Auch soweit der Beklagte meint, seine Berechtigung zum Erlaß eines Berichtigungsbescheides nach § 40 VerwVG werde im Erlaß des BMA vom 29. Juli 1961 (BVBl 1961 S. 129 Nr. 70) bestätigt, geht seine Ansicht fehl. Abgesehen davon, daß ein derartiger Erlaß eine Gesetzesvorschrift nicht oder wenigstens nicht in einer für die Gerichte bindenden Weise auslegen könnte, ergibt sich aus diesem Erlaß auch nicht die ihm vom Beklagten unterlegte Ansicht. Dieser Erlaß ist zu § 48 BVG ergangen und hat sich demgemäß auch nicht mit der Anwendbarkeit des § 40 VerwVG befaßt. Er erwähnt zwar, daß "Schwierigkeiten in Fällen nach § 40 Abs. 1 und Abs. 2 VerwVG aufgetreten" sind, sagt aber nichts darüber, ob und wann ein solcher Bescheid erteilt werden muß, insbesondere sagt er nichts darüber, ob auch dann ein solcher Bescheid erteilt werden muß, wenn der Beschädigte gestorben ist. Gesagt ist in diesem Erlaß - und nur das sollte zum Ausdruck gebracht werden -, daß es bei der Anwendung des § 48 BVG nicht auf den tatsächlichen Bezug der Rente ankommen soll, sondern nur darauf, daß dem Verstorbenen für die Zeit bis zu seinem Tode eine Leistung zugesprochen ist, wenn auch nur nachträglich im Wege der Berichtigung eines früheren Bescheides.
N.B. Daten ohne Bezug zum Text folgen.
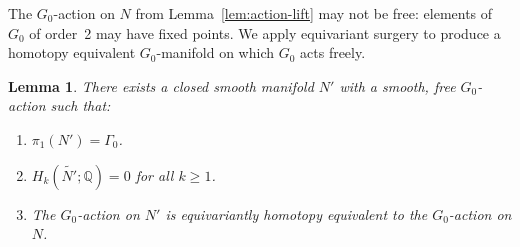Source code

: \documentclass[12pt]{article}
\newtheorem{lemma}[theorem]{Lemma}
\theoremstyle{definition}
\theoremstyle{remark}
\begin{document}
The $G_0$-action on $N$ from Lemma~\ref{lem:action-lift} may not be free: elements
of $G_0$ of order~2 may have fixed points. We apply equivariant surgery to produce a
homotopy equivalent $G_0$-manifold on which $G_0$ acts freely.

\begin{lemma}
\label{lem:free-action}
There exists a closed smooth manifold $N'$ with a smooth, free $G_0$-action such that:
\begin{enumerate}
  \item[\textup{(i)}] $\pi_1(N') = \Gamma_0$.
  \item[\textup{(ii)}] $H_k(\widetilde{N'};\mathbb{Q}) = 0$ for all $k\geq 1$.
  \item[\textup{(iii)}] The $G_0$-action on $N'$ is equivariantly homotopy equivalent
        to the $G_0$-action on $N$.
\end{enumerate}
\end{lemma}
\end{document}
Sind somit die Kläger nicht Berechtigte im Sinne des § 40 VerwVG und kann somit diese Vorschrift nicht Rechtsgrundlage des angefochtenen Bescheides sein, so bedarf es auch keiner Erörterungen darüber, ob und in welchem Umfang der Verwaltungsbehörde in § 40 Abs. 1 VerwVG ein Ermessen eingeräumt ist und ob im vorliegenden Falle der Beklagte bei seinem Bescheid vom 19. September 1961 im Rahmen des ihm eingeräumten Ermessens geblieben ist.

Auch wenn der Beklagte geglaubt hat, den Bescheid vom 19. September 1961 auf Grund des § 40 Abs. 1 VerwVG zu erlassen, so zwingt ihn nicht ein im Rahmen dieser Vorschrift "folgerichtig auszuübendes Ermessen" - wie das LSG meint -, den Klägern die Pflegezulage nicht nur für den Sterbemonat, sondern schon vom 1. April 1956 an zu gewähren. Da § 40 VerwVG nicht die Grundlage für den angefochtenen Bescheid bilden kann, entfällt damit auch jegliche Verpflichtung des Beklagten, im Rahmen dieser Vorschrift zu handeln; es kann daher auch dahingestellt bleiben, ob der Beklagte bei Anwendung des § 40 Abs. 1 VerwVG sein Ermessen so hätte ausüben müssen, wie das LSG meint.

Der Beklagte hat mithin den Bescheid vom 19. September 1961 ohne eine rechtliche Verpflichtung erlassen. Die Kläger haben somit keinen rechtlichen Anspruch darauf, daß der Beklagte ihnen über diesen Bescheid hinaus ein höheres Pflegegeld oder ihnen das Pflegegeld auch für die Zeit vor dem 1. Mai 1957 gewährt.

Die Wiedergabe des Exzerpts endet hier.